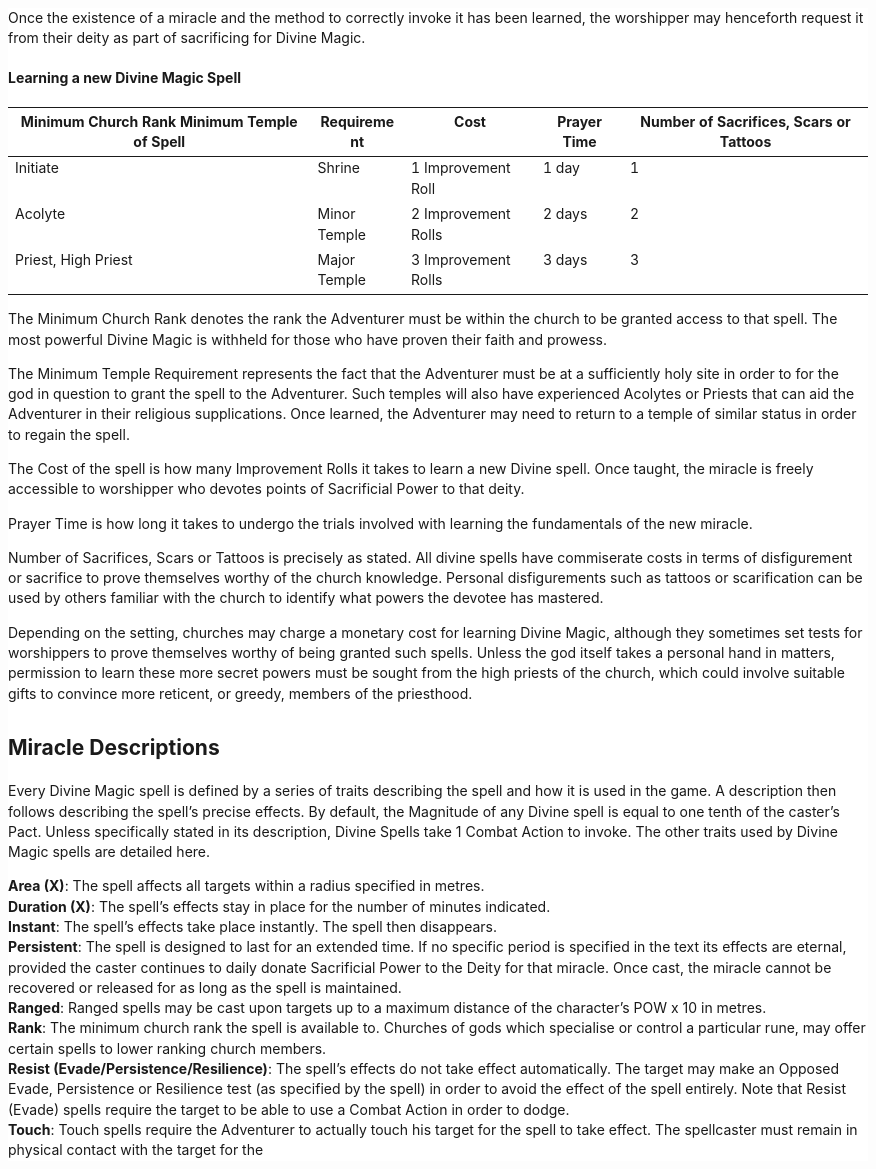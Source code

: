 Once the existence of a miracle and the method to correctly invoke it has been learned,
the worshipper may henceforth request it from their deity as part of sacrificing for
Divine Magic.

#### Learning a new Divine Magic Spell

| Minimum Church Rank Minimum Temple of Spell | Requirement  | Cost                 | Prayer Time  | Number of Sacrifices, Scars or Tattoos |
|---------------------------------------------|--------------|----------------------|--------------|----------------------------------------|
| Initiate                                    | Shrine       | 1 Improvement Roll   | 1 day        | 1                                      |
| Acolyte                                     | Minor Temple | 2 Improvement Rolls  | 2 days       | 2                                      |
| Priest, High Priest                         | Major Temple | 3 Improvement Rolls  | 3 days       | 3                                      |

The Minimum Church Rank denotes the rank the Adventurer must be within the
church to be granted access to that spell. The most powerful Divine Magic is withheld
for those who have proven their faith and prowess.

The Minimum Temple Requirement represents the fact that the Adventurer must be
at a sufficiently holy site in order to for the god in question to grant the spell to the
Adventurer. Such temples will also have experienced Acolytes or Priests that can aid the
Adventurer in their religious supplications. Once learned, the Adventurer may need to
return to a temple of similar status in order to regain the spell.

The Cost of the spell is how many Improvement Rolls it takes to learn a new Divine
spell. Once taught, the miracle is freely accessible to worshipper who devotes points of
Sacrificial Power to that deity.

Prayer Time is how long it takes to undergo the trials involved with learning the
fundamentals of the new miracle.

Number of Sacrifices, Scars or Tattoos is precisely as stated. All divine spells have
commiserate costs in terms of disfigurement or sacrifice to prove themselves worthy of
the church knowledge. Personal disfigurements such as tattoos or scarification can be used
by others familiar with the church to identify what powers the devotee has mastered.

Depending on the setting, churches may charge a monetary cost for learning Divine Magic,
although they sometimes set tests for worshippers to prove themselves worthy of being
granted such spells. Unless the god itself takes a personal hand in matters, permission to learn
these more secret powers must be sought from the high priests of the church, which could
involve suitable gifts to convince more reticent, or greedy, members of the priesthood.

## Miracle Descriptions

Every Divine Magic spell is defined by a series of traits describing the spell and how
it is used in the game. A description then follows describing the spell’s precise effects.
By default, the Magnitude of any Divine spell is equal to one tenth of the caster’s Pact.
Unless specifically stated in its description, Divine Spells take 1 Combat Action to
invoke. The other traits used by Divine Magic spells are detailed here.

**Area (X)**: The spell affects all targets within a radius specified in metres.  
**Duration (X)**: The spell’s effects stay in place for the number of minutes indicated.  
**Instant**: The spell’s effects take place instantly. The spell then disappears.  
**Persistent**: The spell is designed to last for an extended time. If no specific period
is specified in the text its effects are eternal, provided the caster continues to daily
donate Sacrificial Power to the Deity for that miracle. Once cast, the miracle cannot be
recovered or released for as long as the spell is maintained.  
**Ranged**: Ranged spells may be cast upon targets up to a maximum distance of the
character’s POW x 10 in metres.  
**Rank**: The minimum church rank the spell is available to. Churches of gods which specialise
or control a particular rune, may offer certain spells to lower ranking church members.  
**Resist (Evade/Persistence/Resilience)**: The spell’s effects do not take effect automatically.
The target may make an Opposed Evade, Persistence or Resilience test (as specified by
the spell) in order to avoid the effect of the spell entirely. Note that Resist (Evade) spells
require the target to be able to use a Combat Action in order to dodge.  
**Touch**: Touch spells require the Adventurer to actually touch his target for the spell
to take effect. The spellcaster must remain in physical contact with the target for the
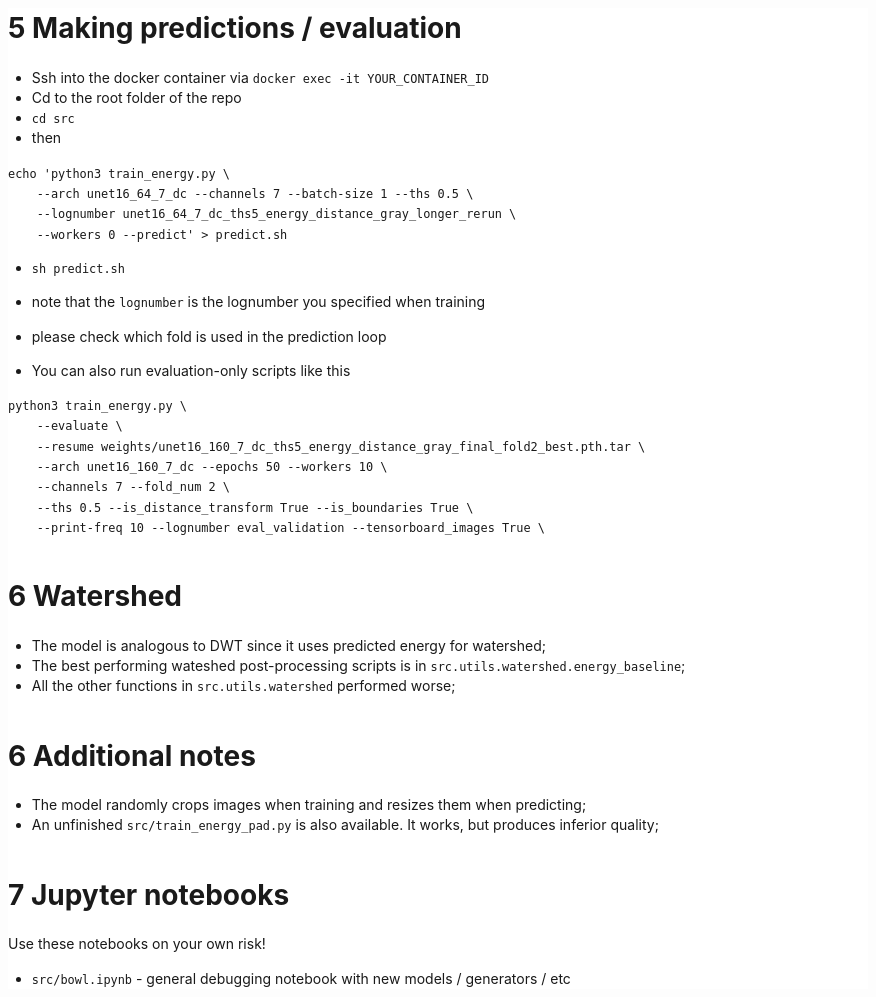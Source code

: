 
# 5 Making predictions / evaluation


- Ssh into the docker container via `docker exec -it YOUR_CONTAINER_ID`
- Cd to the root folder of the repo
- `cd src`
- then
``` 
echo 'python3 train_energy.py \
	--arch unet16_64_7_dc --channels 7 --batch-size 1 --ths 0.5 \
	--lognumber unet16_64_7_dc_ths5_energy_distance_gray_longer_rerun \
	--workers 0 --predict' > predict.sh
```
- `sh predict.sh`
- note that the `lognumber` is the lognumber you specified when training
- please check which fold is used in the prediction loop

- You can also run evaluation-only scripts like this
```
python3 train_energy.py \
    --evaluate \
    --resume weights/unet16_160_7_dc_ths5_energy_distance_gray_final_fold2_best.pth.tar \
	--arch unet16_160_7_dc --epochs 50 --workers 10 \
	--channels 7 --fold_num 2 \
	--ths 0.5 --is_distance_transform True --is_boundaries True \
	--print-freq 10 --lognumber eval_validation --tensorboard_images True \
```

# 6 Watershed

- The model is analogous to DWT since it uses predicted energy for watershed;
- The best performing wateshed post-processing scripts is in `src.utils.watershed.energy_baseline`;
- All the other functions in `src.utils.watershed` performed worse;


# 6 Additional notes


- The model randomly crops images when training and resizes them when predicting;
- An unfinished `src/train_energy_pad.py` is also available. It works, but produces inferior quality;

    
# 7 Jupyter notebooks

Use these notebooks on your own risk!

- `src/bowl.ipynb` - general debugging notebook with new models / generators / etc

● ● ● ●

Repeat the data in full and exactly. Omit pictures.

→ Expected answer
Source code

: Once the existence of a miracle and the method to correctly invoke it has been learned,
the worshipper may henceforth request it from their deity as part of sacrificing for
Divine Magic.

#### Learning a new Divine Magic Spell

| Minimum Church Rank Minimum Temple of Spell | Requirement  | Cost                 | Prayer Time  | Number of Sacrifices, Scars or Tattoos |
|---------------------------------------------|--------------|----------------------|--------------|----------------------------------------|
| Initiate                                    | Shrine       | 1 Improvement Roll   | 1 day        | 1                                      |
| Acolyte                                     | Minor Temple | 2 Improvement Rolls  | 2 days       | 2                                      |
| Priest, High Priest                         | Major Temple | 3 Improvement Rolls  | 3 days       | 3                                      |

The Minimum Church Rank denotes the rank the Adventurer must be within the
church to be granted access to that spell. The most powerful Divine Magic is withheld
for those who have proven their faith and prowess.

The Minimum Temple Requirement represents the fact that the Adventurer must be
at a sufficiently holy site in order to for the god in question to grant the spell to the
Adventurer. Such temples will also have experienced Acolytes or Priests that can aid the
Adventurer in their religious supplications. Once learned, the Adventurer may need to
return to a temple of similar status in order to regain the spell.

The Cost of the spell is how many Improvement Rolls it takes to learn a new Divine
spell. Once taught, the miracle is freely accessible to worshipper who devotes points of
Sacrificial Power to that deity.

Prayer Time is how long it takes to undergo the trials involved with learning the
fundamentals of the new miracle.

Number of Sacrifices, Scars or Tattoos is precisely as stated. All divine spells have
commiserate costs in terms of disfigurement or sacrifice to prove themselves worthy of
the church knowledge. Personal disfigurements such as tattoos or scarification can be used
by others familiar with the church to identify what powers the devotee has mastered.

Depending on the setting, churches may charge a monetary cost for learning Divine Magic,
although they sometimes set tests for worshippers to prove themselves worthy of being
granted such spells. Unless the god itself takes a personal hand in matters, permission to learn
these more secret powers must be sought from the high priests of the church, which could
involve suitable gifts to convince more reticent, or greedy, members of the priesthood.

## Miracle Descriptions

Every Divine Magic spell is defined by a series of traits describing the spell and how
it is used in the game. A description then follows describing the spell’s precise effects.
By default, the Magnitude of any Divine spell is equal to one tenth of the caster’s Pact.
Unless specifically stated in its description, Divine Spells take 1 Combat Action to
invoke. The other traits used by Divine Magic spells are detailed here.

**Area (X)**: The spell affects all targets within a radius specified in metres.  
**Duration (X)**: The spell’s effects stay in place for the number of minutes indicated.  
**Instant**: The spell’s effects take place instantly. The spell then disappears.  
**Persistent**: The spell is designed to last for an extended time. If no specific period
is specified in the text its effects are eternal, provided the caster continues to daily
donate Sacrificial Power to the Deity for that miracle. Once cast, the miracle cannot be
recovered or released for as long as the spell is maintained.  
**Ranged**: Ranged spells may be cast upon targets up to a maximum distance of the
character’s POW x 10 in metres.  
**Rank**: The minimum church rank the spell is available to. Churches of gods which specialise
or control a particular rune, may offer certain spells to lower ranking church members.  
**Resist (Evade/Persistence/Resilience)**: The spell’s effects do not take effect automatically.
The target may make an Opposed Evade, Persistence or Resilience test (as specified by
the spell) in order to avoid the effect of the spell entirely. Note that Resist (Evade) spells
require the target to be able to use a Combat Action in order to dodge.  
**Touch**: Touch spells require the Adventurer to actually touch his target for the spell
to take effect. The spellcaster must remain in physical contact with the target for the
Source code

: 
# 5 Making predictions / evaluation


- Ssh into the docker container via `docker exec -it YOUR_CONTAINER_ID`
- Cd to the root folder of the repo
- `cd src`
- then
``` 
echo 'python3 train_energy.py \
	--arch unet16_64_7_dc --channels 7 --batch-size 1 --ths 0.5 \
	--lognumber unet16_64_7_dc_ths5_energy_distance_gray_longer_rerun \
	--workers 0 --predict' > predict.sh
```
- `sh predict.sh`
- note that the `lognumber` is the lognumber you specified when training
- please check which fold is used in the prediction loop

- You can also run evaluation-only scripts like this
```
python3 train_energy.py \
    --evaluate \
    --resume weights/unet16_160_7_dc_ths5_energy_distance_gray_final_fold2_best.pth.tar \
	--arch unet16_160_7_dc --epochs 50 --workers 10 \
	--channels 7 --fold_num 2 \
	--ths 0.5 --is_distance_transform True --is_boundaries True \
	--print-freq 10 --lognumber eval_validation --tensorboard_images True \
```

# 6 Watershed

- The model is analogous to DWT since it uses predicted energy for watershed;
- The best performing wateshed post-processing scripts is in `src.utils.watershed.energy_baseline`;
- All the other functions in `src.utils.watershed` performed worse;


# 6 Additional notes


- The model randomly crops images when training and resizes them when predicting;
- An unfinished `src/train_energy_pad.py` is also available. It works, but produces inferior quality;

    
# 7 Jupyter notebooks

Use these notebooks on your own risk!

- `src/bowl.ipynb` - general debugging notebook with new models / generators / etc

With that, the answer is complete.